What you have to do: Show each line of the records in which the word "adapter" occurs.

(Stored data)

※ ※ ※

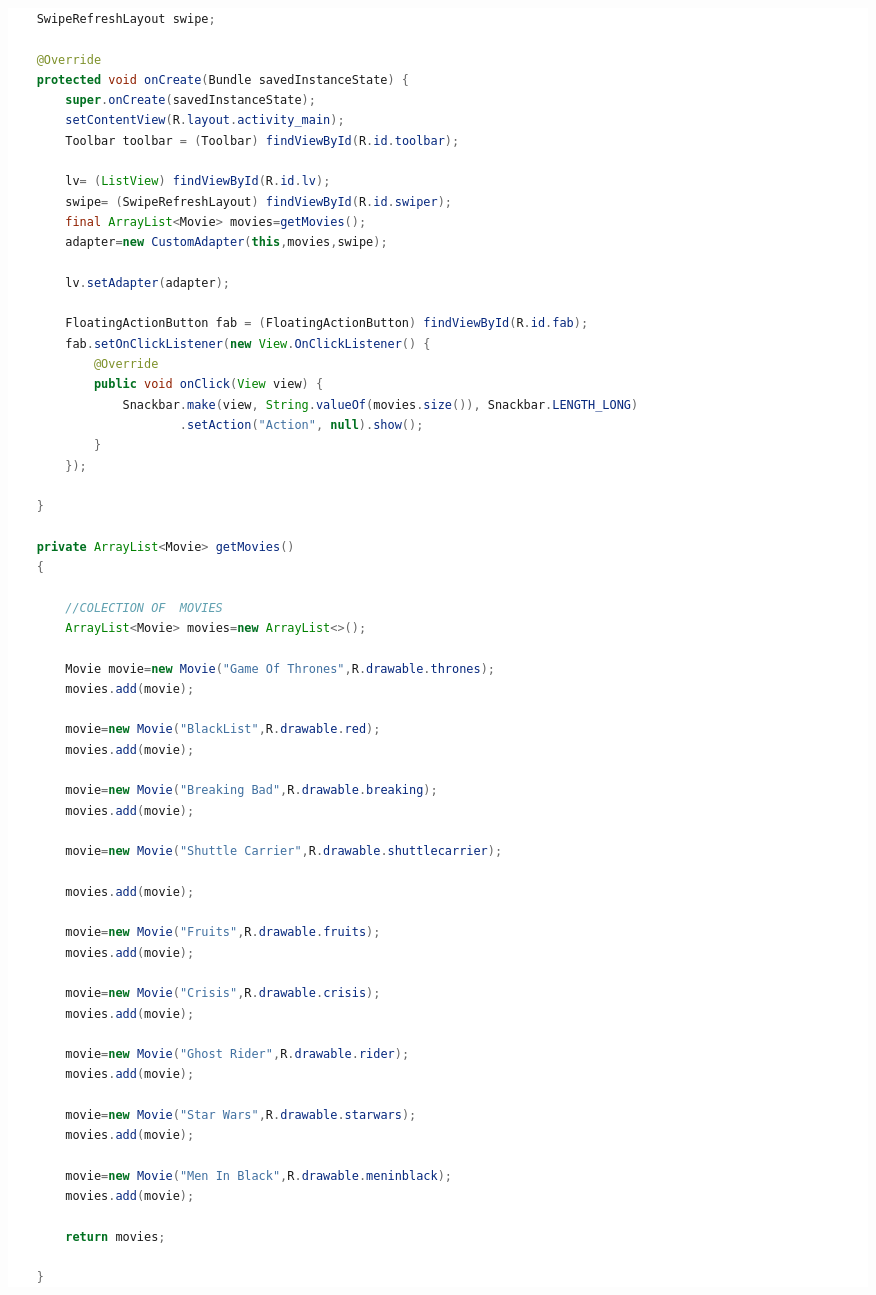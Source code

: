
 ```java
    SwipeRefreshLayout swipe;

    @Override
    protected void onCreate(Bundle savedInstanceState) {
        super.onCreate(savedInstanceState);
        setContentView(R.layout.activity_main);
        Toolbar toolbar = (Toolbar) findViewById(R.id.toolbar);

        lv= (ListView) findViewById(R.id.lv);
        swipe= (SwipeRefreshLayout) findViewById(R.id.swiper);
        final ArrayList<Movie> movies=getMovies();
        adapter=new CustomAdapter(this,movies,swipe);

        lv.setAdapter(adapter);

        FloatingActionButton fab = (FloatingActionButton) findViewById(R.id.fab);
        fab.setOnClickListener(new View.OnClickListener() {
            @Override
            public void onClick(View view) {
                Snackbar.make(view, String.valueOf(movies.size()), Snackbar.LENGTH_LONG)
                        .setAction("Action", null).show();
            }
        });

    }

    private ArrayList<Movie> getMovies()
    {

        //COLECTION OF  MOVIES
        ArrayList<Movie> movies=new ArrayList<>();

        Movie movie=new Movie("Game Of Thrones",R.drawable.thrones);
        movies.add(movie);

        movie=new Movie("BlackList",R.drawable.red);
        movies.add(movie);

        movie=new Movie("Breaking Bad",R.drawable.breaking);
        movies.add(movie);

        movie=new Movie("Shuttle Carrier",R.drawable.shuttlecarrier);

        movies.add(movie);

        movie=new Movie("Fruits",R.drawable.fruits);
        movies.add(movie);

        movie=new Movie("Crisis",R.drawable.crisis);
        movies.add(movie);

        movie=new Movie("Ghost Rider",R.drawable.rider);
        movies.add(movie);

        movie=new Movie("Star Wars",R.drawable.starwars);
        movies.add(movie);

        movie=new Movie("Men In Black",R.drawable.meninblack);
        movies.add(movie);

        return movies;

    }
```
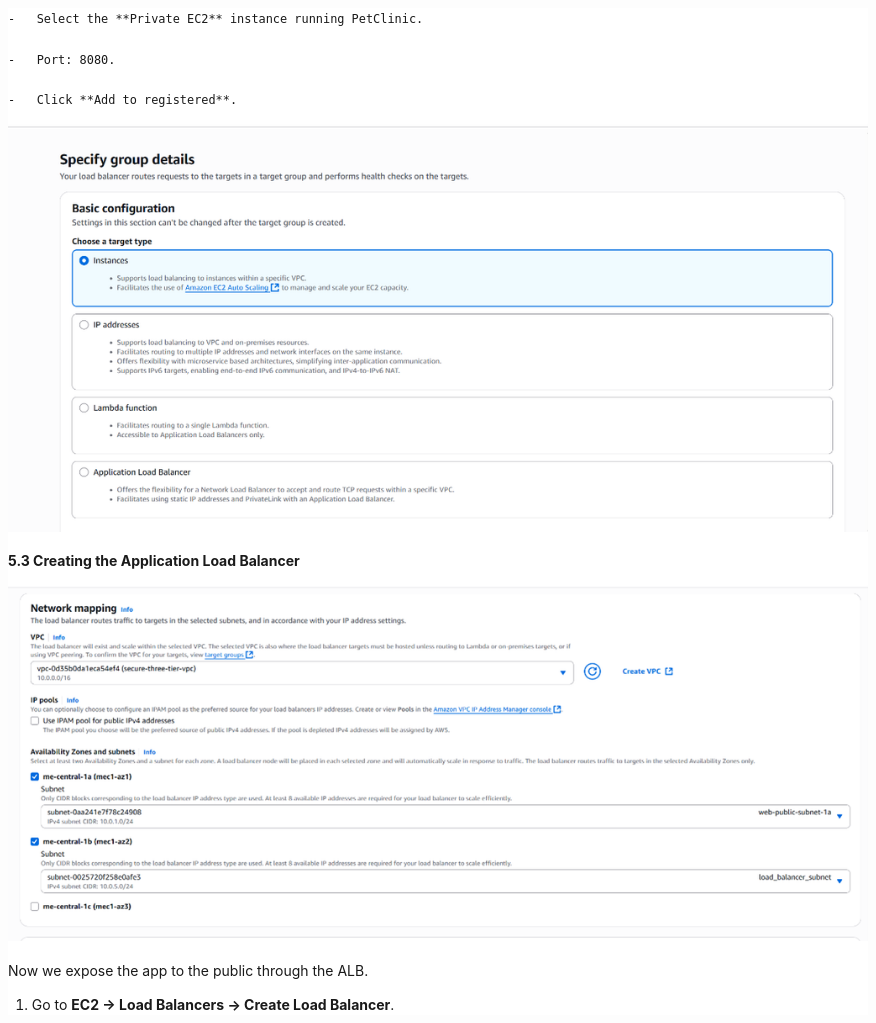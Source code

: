     -   Select the **Private EC2** instance running PetClinic.

    -   Port: 8080.

    -   Click **Add to registered**.

![Target Group Setup](screenshots/target-group-setup.png)

**5.3 Creating the Application Load Balancer**

![ALB Network Mapping](screenshots/alb-network-mapping.png)

Now we expose the app to the public through the ALB.

1.  Go to **EC2 → Load Balancers → Create Load Balancer**.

※ ※ ※

Response below:
        adapter=new CustomAdapter(this,movies,swipe);
        lv.setAdapter(adapter);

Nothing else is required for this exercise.